L’objectif principal de ce forum est de permettre à l’Afrique d’accéder plus rapidement aux vaccins, en augmentant la production sur le continent. Cependant, l’Alliance des vaccins (Gavi) vise aussi à rassembler des fonds pour les cinq prochaines années. Grâce à son pouvoir de négociation avec les fabricants, Gavi a aidé les États africains à vacciner un milliard d’enfants contre des maladies telles que la rougeole, la pneumonie, la diphtérie, le tétanos, la coqueluche et la poliomyélite, évitant ainsi 17 millions de décès en vingt ans. Gavi souhaite maintenant vacciner un milliard de personnes supplémentaires en deux fois moins de temps et introduire de nouveaux vaccins contre le paludisme et le cancer du col de l’utérus, principale cause de mortalité chez les femmes en Afrique. Il est également prévu de reconstituer les réserves de vaccins contre la fièvre jaune, le choléra et Ebola.
Le forum pour la souveraineté vaccinale devrait également lancer un nouvel instrument financier, l’Accélérateur africain de fabrication de vaccins (Avma), pour encourager le développement de l’industrie vaccinale sur le continent. Actuellement, l’Afrique importe plus de 98 % des vaccins dont elle a besoin. La pandémie de Covid-19 a mis en lumière cette dépendance. Malgré des progrès, les initiatives avancent lentement, comme l’a démontré la récente pénurie de vaccins contre le choléra.
L’Afrique ne produit qu’1 à 2% des vaccins dont elle a besoin
À ce jour, l’Afrique ne produit que 1 à 2 % des vaccins dont elle a besoin. Les projets initiés après la crise du coronavirus n’ont pas encore abouti. Par exemple, au Kenya, l’entreprise américaine Moderna a abandonné son projet de vaccin anti-Covid-19. Les autorités de Nairobi espèrent néanmoins ouvrir une usine de remplissage de vaccins contre la tuberculose, la polio et la varicelle d’ici cinq ans.
Au Rwanda, bien qu’aucune date de production ne soit prévue, la société allemande BioNtech a installé des conteneurs pour produire des vaccins à ARN messager contre le Covid-19, le paludisme et la tuberculose. Au Sénégal, l’Institut Pasteur de Dakar relance la production de vaccins contre la fièvre jaune, avec un objectif de 40 millions de doses d’ici fin 2024, en utilisant la technologie traditionnelle de culture cellulaire. Une nouvelle usine devrait également produire des vaccins contre la rougeole. En Afrique du Sud, en attendant les transferts de technologie du seul fabricant coréen de vaccins contre le choléra, une usine du fabricant local Aspen pourrait voir le jour dans les deux à trois ans pour mettre en flacon du sérum fabriqué en Inde.

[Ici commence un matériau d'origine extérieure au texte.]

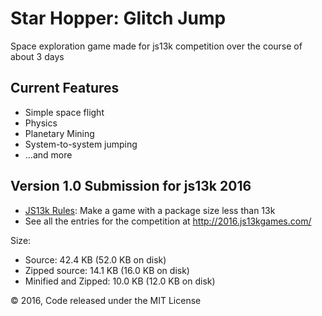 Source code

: # Star Hopper: Glitch Jump
Space exploration game made for js13k competition over the course of about 3 days

## Current Features

* Simple space flight
* Physics
* Planetary Mining
* System-to-system jumping
* ...and more

## Version 1.0 Submission for js13k 2016

* [JS13k Rules](http://2016.js13kgames.com/#rules): Make a game with a package size less than 13k
* See all the entries for the competition at http://2016.js13kgames.com/

Size:
* Source: 42.4 KB (52.0 KB on disk)
* Zipped source: 14.1 KB (16.0 KB on disk)
* Minified and Zipped: 10.0 KB (12.0 KB on disk)



&copy; 2016, Code released under the MIT License
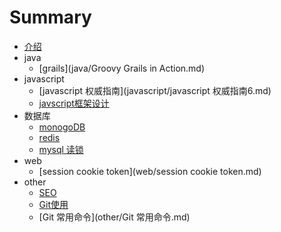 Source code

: # Summary

* [介绍](README.md)
* java
    * [grails](java/Groovy Grails in Action.md)
* javascript
    * [javascript 权威指南](javascript/javascript 权威指南6.md)
    * [javscript框架设计](javascript/javscript框架设计.md)
* 数据库
    * [monogoDB](database/mongoDB.md)
    * [redis](database/redis.md)
    * [mysql 读锁 ](database/mysql-lock-read.md)
* web
    * [session cookie token](web/session cookie token.md)
* other
    * [SEO](other/SEO.md)
    * [Git使用](other/Git使用.md)
    * [Git 常用命令](other/Git 常用命令.md) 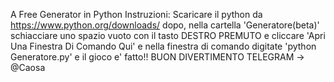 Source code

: A Free Generator in Python
Instruzioni:
Scaricare il python da https://www.python.org/downloads/ dopo, nella cartella 'Generatore(beta)' schiacciare uno spazio vuoto con il tasto DESTRO PREMUTO e cliccare 'Apri Una Finestra Di Comando Qui' e nella finestra di comando digitate 'python Generatore.py' e il gioco e' fatto!!
BUON DIVERTIMENTO
TELEGRAM -> @Caosa
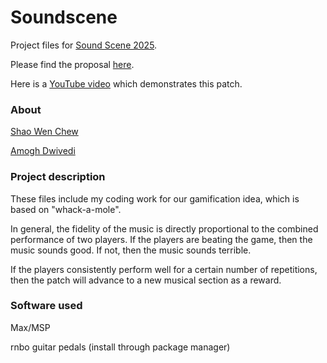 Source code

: # Soundscene

Project files for [Sound Scene 2025](https://www.soundscene.org).

Please find the proposal [here](https://www.amoghdwivedi.com/sound-scene-2025).

Here is a [YouTube video](https://youtu.be/LThYEzDfyGc) which demonstrates this patch.

### About
[Shao Wen Chew](https://wenchew.com)

[Amogh Dwivedi](https://amoghdwivedi.com)

### Project description

These files include my coding work for our gamification idea, which is based on "whack-a-mole".

 In general, the fidelity of the music is directly proportional to the combined performance of two players. If the players are beating the game, then the music sounds good. If not, then the music sounds terrible.

If the players consistently perform well for a certain number of repetitions, then the patch will advance to a new musical section as a reward.

### Software used

Max/MSP

rnbo guitar pedals (install through package manager)
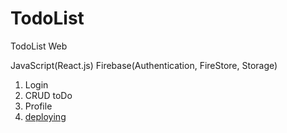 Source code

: # TodoList
 TodoList Web

JavaScript(React.js)
Firebase(Authentication, FireStore, Storage)

1. Login
2. CRUD toDo
3. Profile
4. [deploying](https://aidennnn97.github.io/react-app-todolist/) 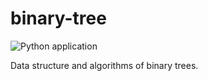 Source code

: # binary-tree
![Python application](https://github.com/duyixian1234/binary-tree/workflows/Python%20application/badge.svg?branch=master)

Data structure and algorithms of binary trees.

Dakar se Positionne comme un Pôle Vaccinal
Le Sénégal se considère comme un candidat naturel pour la fabrication de vaccins, fort de l’expertise de l’Institut Pasteur qui produit des vaccins contre la fièvre jaune depuis les années 60, conformément aux standards de l’OMS. Jusqu’à huit millions de doses sont produites annuellement.

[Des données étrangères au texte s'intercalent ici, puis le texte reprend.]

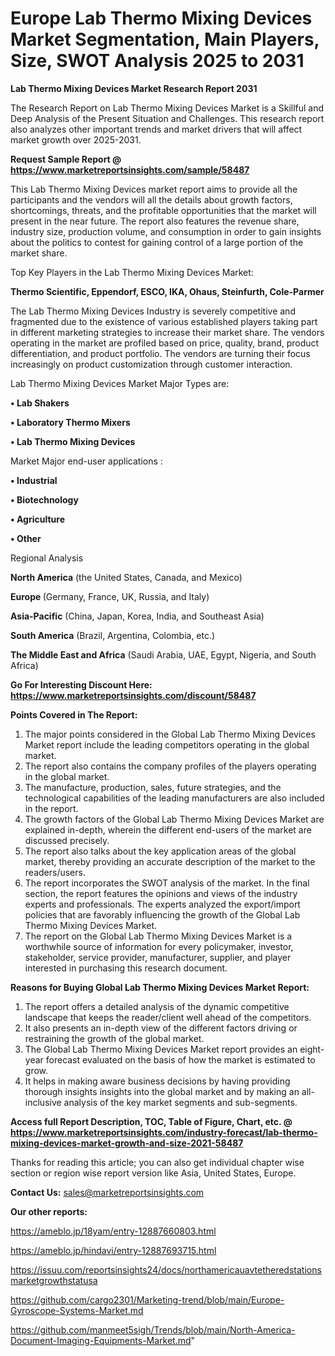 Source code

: # Europe Lab Thermo Mixing Devices Market Segmentation, Main Players, Size, SWOT Analysis 2025 to 2031

<strong>Lab Thermo Mixing Devices Market Research Report 2031</strong>

The Research Report on Lab Thermo Mixing Devices Market is a Skillful and Deep Analysis of the Present Situation and Challenges. This research report also analyzes other important trends and market drivers that will affect market growth over 2025-2031.

<strong>Request Sample Report @ <a href=https://www.marketreportsinsights.com/sample/58487>https://www.marketreportsinsights.com/sample/58487</a></strong>

This Lab Thermo Mixing Devices market report aims to provide all the participants and the vendors will all the details about growth factors, shortcomings, threats, and the profitable opportunities that the market will present in the near future. The report also features the revenue share, industry size, production volume, and consumption in order to gain insights about the politics to contest for gaining control of a large portion of the market share.

Top Key Players in the Lab Thermo Mixing Devices Market:

<strong>Thermo Scientific, Eppendorf, ESCO, IKA, Ohaus, Steinfurth, Cole-Parmer</strong>

The Lab Thermo Mixing Devices Industry is severely competitive and fragmented due to the existence of various established players taking part in different marketing strategies to increase their market share. The vendors operating in the market are profiled based on price, quality, brand, product differentiation, and product portfolio. The vendors are turning their focus increasingly on product customization through customer interaction.

Lab Thermo Mixing Devices Market Major Types are:

<strong>• Lab Shakers

• Laboratory Thermo Mixers

• Lab Thermo Mixing Devices</strong>

Market Major end-user applications :

<strong>• Industrial

• Biotechnology

• Agriculture

• Other</strong>

Regional Analysis

</u><strong><b>North America</b></strong> (the United States, Canada, and Mexico)

<strong><b>Europe </b></strong>(Germany, France, UK, Russia, and Italy)

<strong><b>Asia-Pacific</b></strong> (China, Japan, Korea, India, and Southeast Asia)

<strong><b>South America</b></strong> (Brazil, Argentina, Colombia, etc.)

<strong><b>The Middle East and Africa</b></strong> (Saudi Arabia, UAE, Egypt, Nigeria, and South Africa)

<strong>Go For Interesting Discount Here: <a href=https://www.marketreportsinsights.com/discount/58487>https://www.marketreportsinsights.com/discount/58487</a></strong>

<strong>Points Covered in The Report:</strong>
<ol>
  <li>The major points considered in the Global Lab Thermo Mixing Devices Market report include the leading competitors operating in the global market.</li>
  <li>The report also contains the company profiles of the players operating in the global market.</li>
  <li>The manufacture, production, sales, future strategies, and the technological capabilities of the leading manufacturers are also included in the report.</li>
  <li>The growth factors of the Global Lab Thermo Mixing Devices Market are explained in-depth, wherein the different end-users of the market are discussed precisely.</li>
  <li>The report also talks about the key application areas of the global market, thereby providing an accurate description of the market to the readers/users.</li>
  <li>The report incorporates the SWOT analysis of the market. In the final section, the report features the opinions and views of the industry experts and professionals. The experts analyzed the export/import policies that are favorably influencing the growth of the Global Lab Thermo Mixing Devices Market.</li>
  <li>The report on the Global Lab Thermo Mixing Devices Market is a worthwhile source of information for every policymaker, investor, stakeholder, service provider, manufacturer, supplier, and player interested in purchasing this research document.</li>
</ol>
<strong>Reasons for Buying Global Lab Thermo Mixing Devices Market Report:</strong>

<ol>
  <li>The report offers a detailed analysis of the dynamic competitive landscape that keeps the reader/client well ahead of the competitors.</li>
  <li>It also presents an in-depth view of the different factors driving or restraining the growth of the global market.</li>
  <li>The Global Lab Thermo Mixing Devices Market report provides an eight-year forecast evaluated on the basis of how the market is estimated to grow.</li>
  <li>It helps in making aware business decisions by having providing thorough insights insights into the global market and by making an all-inclusive analysis of the key market segments and sub-segments.</li>
</ol>
<strong>Access full Report Description, TOC, Table of Figure, Chart, etc. @ <a href=https://www.marketreportsinsights.com/industry-forecast/lab-thermo-mixing-devices-market-growth-and-size-2021-58487>https://www.marketreportsinsights.com/industry-forecast/lab-thermo-mixing-devices-market-growth-and-size-2021-58487</a></strong>


Thanks for reading this article; you can also get individual chapter wise section or region wise report version like Asia, United States, Europe.

<strong>Contact Us:</strong>
sales@marketreportsinsights.com

<strong>Our other reports:</strong>

<a href=https://ameblo.jp/18yam/entry-12887660803.html>https://ameblo.jp/18yam/entry-12887660803.html</a>

<a href=https://ameblo.jp/hindavi/entry-12887693715.html>https://ameblo.jp/hindavi/entry-12887693715.html</a>

<a href=https://issuu.com/reportsinsights24/docs/northamericauavtetheredstationsmarketgrowthstatusa>https://issuu.com/reportsinsights24/docs/northamericauavtetheredstationsmarketgrowthstatusa</a>

<a href=https://github.com/cargo2301/Marketing-trend/blob/main/Europe-Gyroscope-Systems-Market.md>https://github.com/cargo2301/Marketing-trend/blob/main/Europe-Gyroscope-Systems-Market.md</a>

<a href=https://github.com/manmeet5sigh/Trends/blob/main/North-America-Document-Imaging-Equipments-Market.md>https://github.com/manmeet5sigh/Trends/blob/main/North-America-Document-Imaging-Equipments-Market.md</a>"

Dakar souhaite capitaliser sur cette expertise pour développer un grand projet de vaccinopole en banlieue de la capitale. Les infrastructures sont en place, mais aucune date de production à grande échelle n’a encore été fixée. L’objectif initial est de produire jusqu’à 40 millions de doses de vaccins contre la fièvre jaune par an. D’ici 2026, le Cepi (Coalition for Epidemic Preparedness Innovations) a sélectionné le Sénégal et l’Afrique du Sud pour fabriquer des vaccins contre diverses épidémies, pas seulement contre le Covid-19.

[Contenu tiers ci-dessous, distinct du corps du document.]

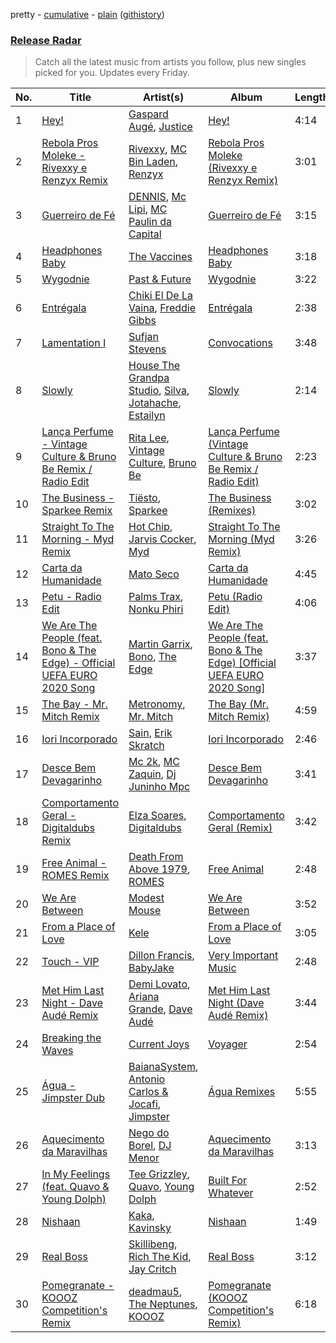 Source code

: pretty - [cumulative](https://github.com/nikolasrangel/spotify-playlist-archive/blob/master/playlists/cumulative/Release%20Radar.md) - [plain](https://github.com/nikolasrangel/spotify-playlist-archive/blob/master/playlists/plain/37i9dQZEVXbglbQ6bSs7m0) ([githistory](https://github.githistory.xyz/nikolasrangel/spotify-playlist-archive/blob/master/playlists/plain/37i9dQZEVXbglbQ6bSs7m0))

### [Release Radar](https://open.spotify.com/playlist/37i9dQZEVXbglbQ6bSs7m0)

> Catch all the latest music from artists you follow, plus new singles picked for you. Updates every Friday.

| No. | Title | Artist(s) | Album | Length |
|---|---|---|---|---|
| 1 | [Hey!](https://open.spotify.com/track/7jkVT8miWBcCovrkoVpMiP) | [Gaspard Augé](https://open.spotify.com/artist/1xiaqHkrYo04iuDw2h7kft), [Justice](https://open.spotify.com/artist/1gR0gsQYfi6joyO1dlp76N) | [Hey!](https://open.spotify.com/album/3Hz2X4ABke9lMlKWuhZeGv) | 4:14 |
| 2 | [Rebola Pros Moleke - Rivexxy e Renzyx Remix](https://open.spotify.com/track/3Q7F6vG4dAtJWjTTWTuUgq) | [Rivexxy](https://open.spotify.com/artist/4IMeByWP7PE5iO02okNUl4), [MC Bin Laden](https://open.spotify.com/artist/2PC0CLpUsoEQPNIZKg2ZX0), [Renzyx](https://open.spotify.com/artist/13BCvzozVGU8Zh4DxDuYTZ) | [Rebola Pros Moleke (Rivexxy e Renzyx Remix)](https://open.spotify.com/album/5lm33YrnIpyPU8Og5GBJHL) | 3:01 |
| 3 | [Guerreiro de Fé](https://open.spotify.com/track/1RaV9pXdjn73D4GOW4V0cO) | [DENNIS](https://open.spotify.com/artist/6xlRSRMLgZbsSNd0BMobwy), [Mc Lipi](https://open.spotify.com/artist/0cjkWe9VXcECGiOEHFuTfc), [MC Paulin da Capital](https://open.spotify.com/artist/592JnViQ2tot63c1SbtgK2) | [Guerreiro de Fé](https://open.spotify.com/album/60sTQyO8u0BLc4vqcIkznh) | 3:15 |
| 4 | [Headphones Baby](https://open.spotify.com/track/1lD48THcebkuZPKIgoxADP) | [The Vaccines](https://open.spotify.com/artist/0Ak6DLKHtpR6TEEnmcorKA) | [Headphones Baby](https://open.spotify.com/album/43slz2Iv1l6poOSthffyVz) | 3:18 |
| 5 | [Wygodnie](https://open.spotify.com/track/6n4cO8nQrKcC5tCCNHKCnT) | [Past & Future](https://open.spotify.com/artist/73hRmvyawf1g51r7ZdZ9hf) | [Wygodnie](https://open.spotify.com/album/4VGk7u4hQkE7YxqdbmeQ1i) | 3:22 |
| 6 | [Entrégala](https://open.spotify.com/track/46lZpwebFWgqad5CX1iv6r) | [Chiki El De La Vaina](https://open.spotify.com/artist/3FRVhQjAe73b3Et1XsOCnF), [Freddie Gibbs](https://open.spotify.com/artist/7tF7h59RfxsjsGufxmWal0) | [Entrégala](https://open.spotify.com/album/7I5ZAvZjdMEiKikbCBeSTK) | 2:38 |
| 7 | [Lamentation I](https://open.spotify.com/track/1UTKoGOlOpUdhZdAcDgsTS) | [Sufjan Stevens](https://open.spotify.com/artist/4MXUO7sVCaFgFjoTI5ox5c) | [Convocations](https://open.spotify.com/album/7y8FRE43dxXnLayeBPdC1g) | 3:48 |
| 8 | [Slowly](https://open.spotify.com/track/2pvji2u4XL0lLqMDLMoFy7) | [House The Grandpa Studio](https://open.spotify.com/artist/6fAgLamdAboPsGpzehh4Ao), [Silva](https://open.spotify.com/artist/50sftj2oW2iBviA6RkTzsz), [Jotahache](https://open.spotify.com/artist/6at6yXcsSr7xbcixmU35Vq), [Estailyn](https://open.spotify.com/artist/1bkiokIm77fvMB1IgtivwC) | [Slowly](https://open.spotify.com/album/39MZl1JZgthecJMJwxCP9E) | 2:14 |
| 9 | [Lança Perfume - Vintage Culture & Bruno Be Remix / Radio Edit](https://open.spotify.com/track/20VEwWaMyuXX1v8c30O9xp) | [Rita Lee](https://open.spotify.com/artist/7dnT2FUXhjirperXaH22IJ), [Vintage Culture](https://open.spotify.com/artist/28uJnu5EsrGml2tBd7y8ts), [Bruno Be](https://open.spotify.com/artist/37UXlMGND0Tr7Su43RxHQ0) | [Lança Perfume (Vintage Culture & Bruno Be Remix / Radio Edit)](https://open.spotify.com/album/2BrDhiQu0NbZJrKddO9nDo) | 2:23 |
| 10 | [The Business - Sparkee Remix](https://open.spotify.com/track/1OvpUvjNhwOMetiXqf1qlI) | [Tiësto](https://open.spotify.com/artist/2o5jDhtHVPhrJdv3cEQ99Z), [Sparkee](https://open.spotify.com/artist/0DgTGEWTk0pHJ3SB0tDzzf) | [The Business (Remixes)](https://open.spotify.com/album/6hTWxmLCq80tBlF8XCLl6a) | 3:02 |
| 11 | [Straight To The Morning - Myd Remix](https://open.spotify.com/track/3KLXqJ0Syps75zQbMxE3xE) | [Hot Chip](https://open.spotify.com/artist/37uLId6Z5ZXCx19vuruvv5), [Jarvis Cocker](https://open.spotify.com/artist/13W7XLRXdWeLmIu9vacE1w), [Myd](https://open.spotify.com/artist/3QFiymmbJlVBPpnrOatEAk) | [Straight To The Morning (Myd Remix)](https://open.spotify.com/album/3twoTcse5NGocRQ1zcupQo) | 3:26 |
| 12 | [Carta da Humanidade](https://open.spotify.com/track/2oqfmw1sUdScThgy4gQWBu) | [Mato Seco](https://open.spotify.com/artist/2b3gMC15SnC8mwjnYiUXvx) | [Carta da Humanidade](https://open.spotify.com/album/61qzYiyuMbWh1E8W4H2VTX) | 4:45 |
| 13 | [Petu - Radio Edit](https://open.spotify.com/track/5ifZOAbIgxHex6JRyUdRvj) | [Palms Trax](https://open.spotify.com/artist/52XSRQqTAfZ8ZrIqkQvQyA), [Nonku Phiri](https://open.spotify.com/artist/3bvppKM40kKBkO2zZECrBV) | [Petu (Radio Edit)](https://open.spotify.com/album/74V1F22Gw9yMXRznhjlQJB) | 4:06 |
| 14 | [We Are The People (feat. Bono & The Edge) - Official UEFA EURO 2020 Song](https://open.spotify.com/track/2iL0W5qi0ivZ9WRXbZ74cS) | [Martin Garrix](https://open.spotify.com/artist/60d24wfXkVzDSfLS6hyCjZ), [Bono](https://open.spotify.com/artist/0m2Wc2gfNUWaAuBK7URPIJ), [The Edge](https://open.spotify.com/artist/1X8wFHJFucBUmBc7spQ4jP) | [We Are The People (feat. Bono & The Edge) [Official UEFA EURO 2020 Song]](https://open.spotify.com/album/06RhAj4FSp8YlDyrxulgbt) | 3:37 |
| 15 | [The Bay - Mr. Mitch Remix](https://open.spotify.com/track/4PRouN9s2hmmrtEGyH4sA9) | [Metronomy](https://open.spotify.com/artist/54QMjE4toDfiCryzYWCpXX), [Mr. Mitch](https://open.spotify.com/artist/2XiGESIh2E2ockoVUG4NGv) | [The Bay (Mr. Mitch Remix)](https://open.spotify.com/album/7iziWJkVzIDm0o4kruuumJ) | 4:59 |
| 16 | [Iori Incorporado](https://open.spotify.com/track/7GF544NZSU3RV5zrlOHBE9) | [Sain](https://open.spotify.com/artist/26aPjwxSSJsGy6yQ19YL55), [Erik Skratch](https://open.spotify.com/artist/3z2ZbSladVNu6pdt28cRIW) | [Iori Incorporado](https://open.spotify.com/album/54PwdEz6hIpKWR7VrSOvIf) | 2:46 |
| 17 | [Desce Bem Devagarinho](https://open.spotify.com/track/5BL4nbu96bEdFzdwr4SbCc) | [Mc 2k](https://open.spotify.com/artist/0L6qPQHSSlNItWXm5kY4yQ), [MC Zaquin](https://open.spotify.com/artist/1OwYxVDNKP9JtSpp5E0uA4), [Dj Juninho Mpc](https://open.spotify.com/artist/7jFRtAYHwvVsYWZnv8AyyZ) | [Desce Bem Devagarinho](https://open.spotify.com/album/32HpaozbjuR1eNQZIP4JiB) | 3:41 |
| 18 | [Comportamento Geral - Digitaldubs Remix](https://open.spotify.com/track/6OT70o085XzDVnBRNeNaHj) | [Elza Soares](https://open.spotify.com/artist/4cn4gMq0KXORHeYA45PcBi), [Digitaldubs](https://open.spotify.com/artist/4RtFBCvZqovRXr8Y60CP22) | [Comportamento Geral (Remix)](https://open.spotify.com/album/4lZSb2LljVusBI9uK3OAuF) | 3:42 |
| 19 | [Free Animal - ROMES Remix](https://open.spotify.com/track/7vYDIp6O2G0IKt7YRZhiHr) | [Death From Above 1979](https://open.spotify.com/artist/18H0sAptzdwid08XGg1Lcj), [ROMES](https://open.spotify.com/artist/4b3MzzOReTrle64Pxc1r9g) | [Free Animal](https://open.spotify.com/album/5gDGLjYhQpCLlFm1odAqVa) | 2:48 |
| 20 | [We Are Between](https://open.spotify.com/track/38g0al4YO0WctLwI4Z8394) | [Modest Mouse](https://open.spotify.com/artist/1yAwtBaoHLEDWAnWR87hBT) | [We Are Between](https://open.spotify.com/album/0jm29ezULLI1tMnNqhBiZU) | 3:52 |
| 21 | [From a Place of Love](https://open.spotify.com/track/4uqsvVGqrzNtkywcYo4qdN) | [Kele](https://open.spotify.com/artist/0LsO2x5E0KNdMxkWh0EmE0) | [From a Place of Love](https://open.spotify.com/album/06Lx1BQBpvEdBpelIubvYU) | 3:05 |
| 22 | [Touch - VIP](https://open.spotify.com/track/0X9DjKRxet6qXmQmCOpP6D) | [Dillon Francis](https://open.spotify.com/artist/5R3Hr2cnCCjt220Jmt2xLf), [BabyJake](https://open.spotify.com/artist/07Asx51VtMw5kbNXKrpZlq) | [Very Important Music](https://open.spotify.com/album/1hSyRaCKfMvbiTXXtlHW46) | 2:48 |
| 23 | [Met Him Last Night - Dave Audé Remix](https://open.spotify.com/track/0mHz9vqcznnfUcLqfQb3kd) | [Demi Lovato](https://open.spotify.com/artist/6S2OmqARrzebs0tKUEyXyp), [Ariana Grande](https://open.spotify.com/artist/66CXWjxzNUsdJxJ2JdwvnR), [Dave Audé](https://open.spotify.com/artist/1vWImodgVqIgTUkekGEfR9) | [Met Him Last Night (Dave Audé Remix)](https://open.spotify.com/album/4MBl3DXlabFiVVQX6gwZLd) | 3:44 |
| 24 | [Breaking the Waves](https://open.spotify.com/track/5XDf4vtvaNe0vyu8i447Ew) | [Current Joys](https://open.spotify.com/artist/0m5FakHKCQdA7UN0PIzMcL) | [Voyager](https://open.spotify.com/album/01U0pmE3UZfB9mSwUkE0m9) | 2:54 |
| 25 | [Água - Jimpster Dub](https://open.spotify.com/track/08tdkbmlpvF5s3E8rqha60) | [BaianaSystem](https://open.spotify.com/artist/5JHYuwE2n7bleXMUsmtCW5), [Antonio Carlos & Jocafi](https://open.spotify.com/artist/6we2u0wHu4S9H6A1LVZ6LA), [Jimpster](https://open.spotify.com/artist/2pfHsO54AOejDlJqtXnS85) | [Água Remixes](https://open.spotify.com/album/0OJrh5E3DIMVDj1WxydwXA) | 5:55 |
| 26 | [Aquecimento da Maravilhas](https://open.spotify.com/track/4v5JLHKy2Z8kfCfBI5C9hc) | [Nego do Borel](https://open.spotify.com/artist/1B0Rp4SWGnFgGCPU5Pju6E), [DJ Menor](https://open.spotify.com/artist/2zrggxqkAKkg1JaHdkCagU) | [Aquecimento da Maravilhas](https://open.spotify.com/album/4K9gVwtQln1KbgGCbE2fSL) | 3:13 |
| 27 | [In My Feelings (feat. Quavo & Young Dolph)](https://open.spotify.com/track/16V6uuOaLE4OKBBx2LHZbG) | [Tee Grizzley](https://open.spotify.com/artist/6AUl0ykLLpvTktob97x9hO), [Quavo](https://open.spotify.com/artist/0VRj0yCOv2FXJNP47XQnx5), [Young Dolph](https://open.spotify.com/artist/3HiuzBlSW7pGDXlSFMhO2g) | [Built For Whatever](https://open.spotify.com/album/3jsB125uASN4W8nNnT3X2r) | 2:52 |
| 28 | [Nishaan](https://open.spotify.com/track/7daoNGHLcgfh8R6z3glN5a) | [Kaka](https://open.spotify.com/artist/3CWP6fXUDZPG72CAiEOBTy), [Kavinsky](https://open.spotify.com/artist/6bLLpGHhjtnb8MFqUcYVp8) | [Nishaan](https://open.spotify.com/album/68NIGzakNGw76BrYNPxxDl) | 1:49 |
| 29 | [Real Boss](https://open.spotify.com/track/2TmCra70nnGveVTfn4Y91R) | [Skillibeng](https://open.spotify.com/artist/5FkUhnHQ0KC63549LHHtst), [Rich The Kid](https://open.spotify.com/artist/1pPmIToKXyGdsCF6LmqLmI), [Jay Critch](https://open.spotify.com/artist/6Av6GMCOznZIlHuNcBWgf4) | [Real Boss](https://open.spotify.com/album/2JjtrhbYAWtQkShJqOpRyJ) | 3:12 |
| 30 | [Pomegranate - KOOOZ Competition's Remix](https://open.spotify.com/track/4y9E95IT6eAKiC9se2MkYF) | [deadmau5](https://open.spotify.com/artist/2CIMQHirSU0MQqyYHq0eOx), [The Neptunes](https://open.spotify.com/artist/0KuF7reCTOZwV7YJnHQqgr), [KOOOZ](https://open.spotify.com/artist/7HRiF90zV1cfCZq7jNn0Jf) | [Pomegranate (KOOOZ Competition's Remix)](https://open.spotify.com/album/7MU4e3eKH5OzYmX9NuBY1O) | 6:18 |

Au Forum mondial pour la souveraineté et l’innovation vaccinales, le Sénégal compte plaider pour obtenir des fonds, notamment via l’Avma, afin de renforcer la production de vaccins en Afrique. L’objectif est également de trouver des partenaires industriels pour apporter leur expertise en matière de production à grande échelle.